PROBLEM DESCRIPTION: Leave out the images and return all the data word for word.

MATERIAL PROVIDED:
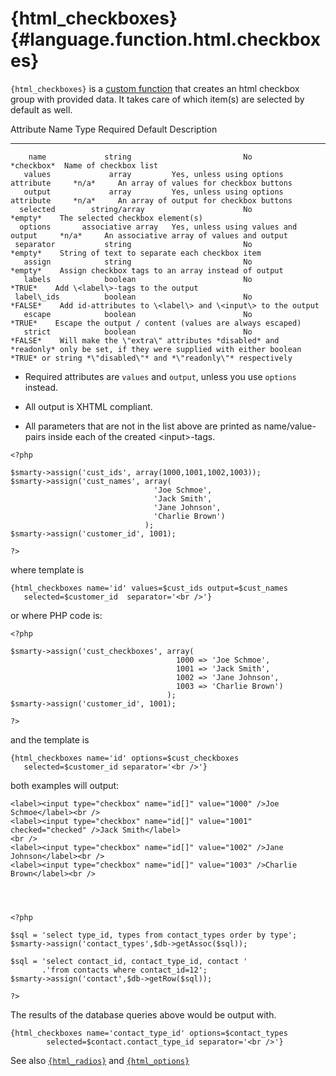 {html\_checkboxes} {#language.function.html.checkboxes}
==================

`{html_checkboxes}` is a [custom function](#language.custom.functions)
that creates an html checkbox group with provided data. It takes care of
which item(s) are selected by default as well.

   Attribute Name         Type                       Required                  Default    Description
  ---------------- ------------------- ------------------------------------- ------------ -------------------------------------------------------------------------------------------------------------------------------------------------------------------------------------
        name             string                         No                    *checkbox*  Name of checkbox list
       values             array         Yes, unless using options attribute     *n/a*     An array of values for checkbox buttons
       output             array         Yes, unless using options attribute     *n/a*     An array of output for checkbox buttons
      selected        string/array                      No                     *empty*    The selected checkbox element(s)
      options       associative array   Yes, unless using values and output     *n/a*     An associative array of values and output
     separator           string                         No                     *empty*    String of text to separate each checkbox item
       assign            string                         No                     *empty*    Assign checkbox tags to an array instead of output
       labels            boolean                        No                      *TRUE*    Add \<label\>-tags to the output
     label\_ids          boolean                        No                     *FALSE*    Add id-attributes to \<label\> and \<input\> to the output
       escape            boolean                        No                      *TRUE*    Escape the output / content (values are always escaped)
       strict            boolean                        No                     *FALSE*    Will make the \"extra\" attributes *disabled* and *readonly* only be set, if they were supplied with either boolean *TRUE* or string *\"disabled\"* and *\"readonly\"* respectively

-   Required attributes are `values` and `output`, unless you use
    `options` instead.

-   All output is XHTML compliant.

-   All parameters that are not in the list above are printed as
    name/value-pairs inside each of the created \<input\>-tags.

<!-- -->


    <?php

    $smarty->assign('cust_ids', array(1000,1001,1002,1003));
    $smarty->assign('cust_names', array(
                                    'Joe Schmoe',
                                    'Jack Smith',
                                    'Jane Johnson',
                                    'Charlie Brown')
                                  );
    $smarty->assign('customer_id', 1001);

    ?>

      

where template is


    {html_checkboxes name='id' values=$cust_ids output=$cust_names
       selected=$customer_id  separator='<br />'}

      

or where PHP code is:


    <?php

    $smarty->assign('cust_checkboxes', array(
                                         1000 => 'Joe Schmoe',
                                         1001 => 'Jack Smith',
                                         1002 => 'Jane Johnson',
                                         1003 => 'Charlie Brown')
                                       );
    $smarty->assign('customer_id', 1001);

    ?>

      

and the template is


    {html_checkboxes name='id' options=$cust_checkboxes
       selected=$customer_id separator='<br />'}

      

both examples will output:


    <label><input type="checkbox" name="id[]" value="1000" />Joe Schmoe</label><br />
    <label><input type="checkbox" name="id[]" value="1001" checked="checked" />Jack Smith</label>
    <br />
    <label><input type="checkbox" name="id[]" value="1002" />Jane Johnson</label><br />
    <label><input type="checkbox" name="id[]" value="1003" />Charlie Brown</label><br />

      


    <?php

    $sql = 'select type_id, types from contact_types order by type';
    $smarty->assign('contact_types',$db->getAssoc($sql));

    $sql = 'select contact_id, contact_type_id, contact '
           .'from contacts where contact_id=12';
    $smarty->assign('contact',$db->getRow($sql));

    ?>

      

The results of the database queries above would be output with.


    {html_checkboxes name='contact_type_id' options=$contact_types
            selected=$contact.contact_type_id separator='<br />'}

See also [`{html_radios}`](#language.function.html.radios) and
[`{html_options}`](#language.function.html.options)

FINISHED EXERCISE:
 {html\_checkboxes} {#language.function.html.checkboxes}
==================

`{html_checkboxes}` is a [custom function](#language.custom.functions)
that creates an html checkbox group with provided data. It takes care of
which item(s) are selected by default as well.

   Attribute Name         Type                       Required                  Default    Description
  ---------------- ------------------- ------------------------------------- ------------ -------------------------------------------------------------------------------------------------------------------------------------------------------------------------------------
        name             string                         No                    *checkbox*  Name of checkbox list
       values             array         Yes, unless using options attribute     *n/a*     An array of values for checkbox buttons
       output             array         Yes, unless using options attribute     *n/a*     An array of output for checkbox buttons
      selected        string/array                      No                     *empty*    The selected checkbox element(s)
      options       associative array   Yes, unless using values and output     *n/a*     An associative array of values and output
     separator           string                         No                     *empty*    String of text to separate each checkbox item
       assign            string                         No                     *empty*    Assign checkbox tags to an array instead of output
       labels            boolean                        No                      *TRUE*    Add \<label\>-tags to the output
     label\_ids          boolean                        No                     *FALSE*    Add id-attributes to \<label\> and \<input\> to the output
       escape            boolean                        No                      *TRUE*    Escape the output / content (values are always escaped)
       strict            boolean                        No                     *FALSE*    Will make the \"extra\" attributes *disabled* and *readonly* only be set, if they were supplied with either boolean *TRUE* or string *\"disabled\"* and *\"readonly\"* respectively

-   Required attributes are `values` and `output`, unless you use
    `options` instead.

-   All output is XHTML compliant.

-   All parameters that are not in the list above are printed as
    name/value-pairs inside each of the created \<input\>-tags.

<!-- -->


    <?php

    $smarty->assign('cust_ids', array(1000,1001,1002,1003));
    $smarty->assign('cust_names', array(
                                    'Joe Schmoe',
                                    'Jack Smith',
                                    'Jane Johnson',
                                    'Charlie Brown')
                                  );
    $smarty->assign('customer_id', 1001);

    ?>

      

where template is


    {html_checkboxes name='id' values=$cust_ids output=$cust_names
       selected=$customer_id  separator='<br />'}

      

or where PHP code is:


    <?php

    $smarty->assign('cust_checkboxes', array(
                                         1000 => 'Joe Schmoe',
                                         1001 => 'Jack Smith',
                                         1002 => 'Jane Johnson',
                                         1003 => 'Charlie Brown')
                                       );
    $smarty->assign('customer_id', 1001);

    ?>

      

and the template is


    {html_checkboxes name='id' options=$cust_checkboxes
       selected=$customer_id separator='<br />'}

      

both examples will output:


    <label><input type="checkbox" name="id[]" value="1000" />Joe Schmoe</label><br />
    <label><input type="checkbox" name="id[]" value="1001" checked="checked" />Jack Smith</label>
    <br />
    <label><input type="checkbox" name="id[]" value="1002" />Jane Johnson</label><br />
    <label><input type="checkbox" name="id[]" value="1003" />Charlie Brown</label><br />

      


    <?php

    $sql = 'select type_id, types from contact_types order by type';
    $smarty->assign('contact_types',$db->getAssoc($sql));

    $sql = 'select contact_id, contact_type_id, contact '
           .'from contacts where contact_id=12';
    $smarty->assign('contact',$db->getRow($sql));

    ?>

      

The results of the database queries above would be output with.


    {html_checkboxes name='contact_type_id' options=$contact_types
            selected=$contact.contact_type_id separator='<br />'}

See also [`{html_radios}`](#language.function.html.radios) and
[`{html_options}`](#language.function.html.options)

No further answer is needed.